Task description: Find every line containing "your" in the records below and report the tally as a bare number.

Start of The data

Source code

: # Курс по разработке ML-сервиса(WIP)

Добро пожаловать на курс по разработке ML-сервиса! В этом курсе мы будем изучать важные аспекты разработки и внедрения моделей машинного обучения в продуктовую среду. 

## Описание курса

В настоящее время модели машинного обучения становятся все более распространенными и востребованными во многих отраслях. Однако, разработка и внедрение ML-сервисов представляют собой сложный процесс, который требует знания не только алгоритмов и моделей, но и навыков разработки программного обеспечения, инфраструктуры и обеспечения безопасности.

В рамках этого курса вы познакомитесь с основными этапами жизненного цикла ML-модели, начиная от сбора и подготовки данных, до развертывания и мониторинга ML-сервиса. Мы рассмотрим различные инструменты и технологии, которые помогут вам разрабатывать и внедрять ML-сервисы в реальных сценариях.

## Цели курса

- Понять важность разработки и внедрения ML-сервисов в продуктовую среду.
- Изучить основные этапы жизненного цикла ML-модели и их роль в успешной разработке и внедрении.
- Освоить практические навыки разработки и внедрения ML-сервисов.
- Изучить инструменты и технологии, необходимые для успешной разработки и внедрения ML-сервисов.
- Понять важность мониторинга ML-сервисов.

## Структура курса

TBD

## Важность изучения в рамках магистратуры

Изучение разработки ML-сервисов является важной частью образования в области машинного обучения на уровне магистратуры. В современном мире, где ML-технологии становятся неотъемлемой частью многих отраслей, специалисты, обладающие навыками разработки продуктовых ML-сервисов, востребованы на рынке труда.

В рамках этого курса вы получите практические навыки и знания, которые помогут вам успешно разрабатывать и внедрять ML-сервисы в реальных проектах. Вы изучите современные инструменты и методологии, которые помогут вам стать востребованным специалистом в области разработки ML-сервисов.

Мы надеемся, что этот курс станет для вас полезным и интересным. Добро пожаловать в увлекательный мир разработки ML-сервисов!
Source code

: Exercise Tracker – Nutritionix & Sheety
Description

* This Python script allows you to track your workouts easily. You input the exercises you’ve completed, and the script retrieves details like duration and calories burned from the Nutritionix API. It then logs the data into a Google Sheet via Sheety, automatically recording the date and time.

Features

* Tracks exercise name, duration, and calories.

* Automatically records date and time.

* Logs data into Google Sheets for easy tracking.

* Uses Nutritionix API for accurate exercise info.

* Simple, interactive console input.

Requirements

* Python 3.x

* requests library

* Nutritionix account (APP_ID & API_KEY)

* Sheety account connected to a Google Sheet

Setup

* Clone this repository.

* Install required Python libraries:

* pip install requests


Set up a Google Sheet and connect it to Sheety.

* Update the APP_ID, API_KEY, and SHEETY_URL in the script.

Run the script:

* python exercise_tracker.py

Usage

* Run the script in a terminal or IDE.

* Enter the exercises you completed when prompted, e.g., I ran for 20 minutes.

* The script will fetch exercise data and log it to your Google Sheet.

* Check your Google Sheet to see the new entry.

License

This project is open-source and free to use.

End of The data

Answer to this task: 3